Parcheggiatori abusivi: proposta di arresto

La piaga dei parcheggiatori abusivi, uomini che senza nessun titolo o permesso si “appropriano” di zone pubbliche, pretendendo dagli automobilisti un pagamento affinché questi possano parcheggiare, è un fenomeno che riguarda tutta l’Italia ed in particolare le regioni del Meridione. Proprio dall’estremo sud è arrivata nei giorni scorsi una proposta che potrebbe mettere fine a questa illegittima ed ingiusta pratica. Il sindaco di Palermo, Leoluca Orlando, di fronte alla insostenibile situazione che si è venuta a creare nella propria città, ha formalmente invitato il legislatore italiano ad esaminare la possibilità di prevedere l’arresto per i parcheggiatori abusivi.

Attualmente, l’esercizio abusivo dell’attività di parcheggiatore è un illecito punibile con una sanzione esclusivamente amministrativa. La proposta di Orlando, nello specifico, mira ad ottenere una modifica dell’articolo 7 del codice della strada, in base alla quale: coloro già sanzionati una prima volta e diffidati dall’autorità, vengano sorpresi una seconda volta nell’esercizio abusivo dell’attività di parcheggiatore, potranno essere puniti, se il fatto non costituisce un reato più grave, con l’ arresto da sei mesi ad un anno. Inoltre se l’attività è svolta con l’ausilio di minori, si applicherà l’ arresto da uno a tre anni.

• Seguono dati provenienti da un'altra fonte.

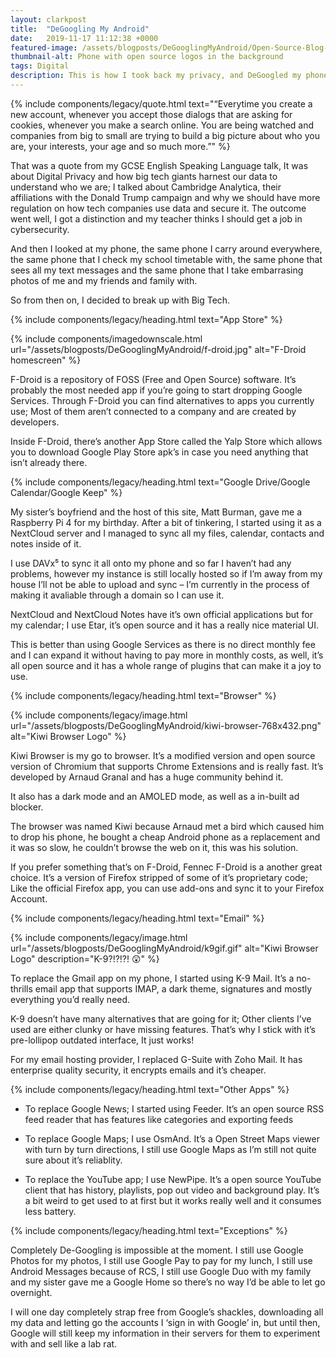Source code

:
 ```yaml
---
layout: clarkpost
title:  "DeGoogling My Android"
date:   2019-11-17 11:12:38 +0000
featured-image: /assets/blogposts/DeGooglingMyAndroid/Open-Source-Blog-Thumbnail-768x432.png
thumbnail-alt: Phone with open source logos in the background
tags: Digital
description: This is how I took back my privacy, and DeGoogled my phone.
---
```


{% include components/legacy/quote.html text="“Everytime you create a new account, whenever you accept those dialogs that are asking for cookies, whenever you make a search online. You are being watched and companies from big to small are trying to build a big picture about who you are, your interests, your age and so much more.”" %}

That was a quote from my GCSE English Speaking Language talk, It was about Digital Privacy and how big tech giants harnest our data to understand who we are; I talked about Cambridge Analytica, their affiliations with the Donald Trump campaign and why we should have more regulation on how tech companies use data and secure it. The outcome went well, I got a distinction and my teacher thinks I should get a job in cybersecurity.

And then I looked at my phone, the same phone I carry around everywhere, the same phone that I check my school timetable with, the same phone that sees all my text messages and the same phone that I take embarrasing photos of me and my friends and family with.

So from then on, I decided to break up with Big Tech.

{% include components/legacy/heading.html text="App Store" %}

{% include components/imagedownscale.html url="/assets/blogposts/DeGooglingMyAndroid/f-droid.jpg" alt="F-Droid homescreen" %}

F-Droid is a repository of FOSS (Free and Open Source) software. It’s probably the most needed app if you’re going to start dropping Google Services. Through F-Droid you can find alternatives to apps you currently use; Most of them aren’t connected to a company and are created by developers.

Inside F-Droid, there’s another App Store called the Yalp Store which allows you to download Google Play Store apk’s in case you need anything that isn’t already there.

{% include components/legacy/heading.html text="Google Drive/Google Calendar/Google Keep" %}

My sister’s boyfriend and the host of this site, Matt Burman, gave me a Raspberry Pi 4 for my birthday. After a bit of tinkering, I started using it as a NextCloud server and I managed to sync all my files, calendar, contacts and notes inside of it.

I use DAVx⁵ to sync it all onto my phone and so far I haven’t had any problems, however my instance is still locally hosted so if I’m away from my house I’ll not be able to upload and sync – I’m currently in the process of making it avaliable through a domain so I can use it.

NextCloud and NextCloud Notes have it’s own official applications but for my calendar; I use Etar, it’s open source and it has a really nice material UI.

This is better than using Google Services as there is no direct monthly fee and I can expand it without having to pay more in monthly costs, as well, it’s all open source and it has a whole range of plugins that can make it a joy to use. 

{% include components/legacy/heading.html text="Browser" %}

{% include components/legacy/image.html url="/assets/blogposts/DeGooglingMyAndroid/kiwi-browser-768x432.png" alt="Kiwi Browser Logo" %}

Kiwi Browser is my go to browser. It’s a modified version and open source version of Chromium that supports Chrome Extensions and is really fast. It’s developed by Arnaud Granal and has a huge community behind it.

It also has a dark mode and an AMOLED mode, as well as a in-built ad blocker.

The browser was named Kiwi because Arnaud met a bird which caused him to drop his phone, he bought a cheap Android phone as a replacement and it was so slow, he couldn’t browse the web on it, this was his solution.

If you prefer something that’s on F-Droid, Fennec F-Droid is a another great choice. It’s a version of Firefox stripped of some of it’s proprietary code; Like the official Firefox app, you can use add-ons and sync it to your Firefox Account.

{% include components/legacy/heading.html text="Email" %}

{% include components/legacy/image.html url="/assets/blogposts/DeGooglingMyAndroid/k9gif.gif" alt="Kiwi Browser Logo" description="K-9?!?!?! 😲"  %}

To replace the Gmail app on my phone, I started using K-9 Mail. It’s a no-thrills email app that supports IMAP, a dark theme, signatures and mostly everything you’d really need.

K-9 doesn’t have many alternatives that are going for it; Other clients I’ve used are either clunky or have missing features. That’s why I stick with it’s pre-lollipop outdated interface, It just works!

For my email hosting provider, I replaced G-Suite with Zoho Mail. It has enterprise quality security, it encrypts emails and it’s cheaper.

{% include components/legacy/heading.html text="Other Apps" %}

* To replace Google News; I started using Feeder. It’s an open source RSS feed reader that has features like categories and exporting feeds

* To replace Google Maps; I use OsmAnd. It’s a Open Street Maps viewer with turn by turn directions, I still use Google Maps as I’m still not quite sure about it’s reliablity.

* To replace the YouTube app; I use NewPipe. It’s a open source YouTube client that has history, playlists, pop out video and background play. It’s a bit weird to get used to at first but it works really well and it consumes less battery. 

{% include components/legacy/heading.html text="Exceptions" %}

Completely De-Googling is impossible at the moment. I still use Google Photos for my photos, I still use Google Pay to pay for my lunch, I still use Android Messages because of RCS, I still use Google Duo with my family and my sister gave me a Google Home so there’s no way I’d be able to let go overnight.

I will one day completely strap free from Google’s shackles, downloading all my data and letting go the accounts I ‘sign in with Google’ in, but until then, Google will still keep my information in their servers for them to experiment with and sell like a lab rat.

L’arresto dei parcheggiatori abusivi, la fine di un incubo per gli automobilisti

Il fenomeno è purtroppo fortemente radicato anche nel contesto Napoletano, ogni giorno i cittadini sono costretti a fare i conti con parcheggiatori che pretendono di essere pagati per una prestazione imposta ed in genere mal eseguita.  Soprattutto nelle zone del centro cittadino e del lungomare è quasi impossibile trovare un parcheggio libero da questo “servizio”. Una delle caratteristiche peggiori che connotano questo problema è la violenza e l’ intimidazione che sono costretti a subire gli sfortunati conducenti. Chi non paga è consapevole che ciò potrebbe pregiudicare l’incolumità del proprio veicolo e non solo.

Quella dei parcheggiatori abusivi è una questione molto grave, la quale non deve essere sottovalutata in quanto è connessa alla criminalità organizzata. La Camorra controlla i parcheggiatori, assegna le zone e percepisce una percentuale sui proventi, insomma gestisce e lucra su quello che possiamo definire il racket dei parcheggi.

Sulla base di queste premesse la proposta del sindaco di Palermo appare come una necessaria reazione, la quale potrebbe costituire un valido strumento per contrastare questa pratica e ridare finalmente serenità agli automobilisti.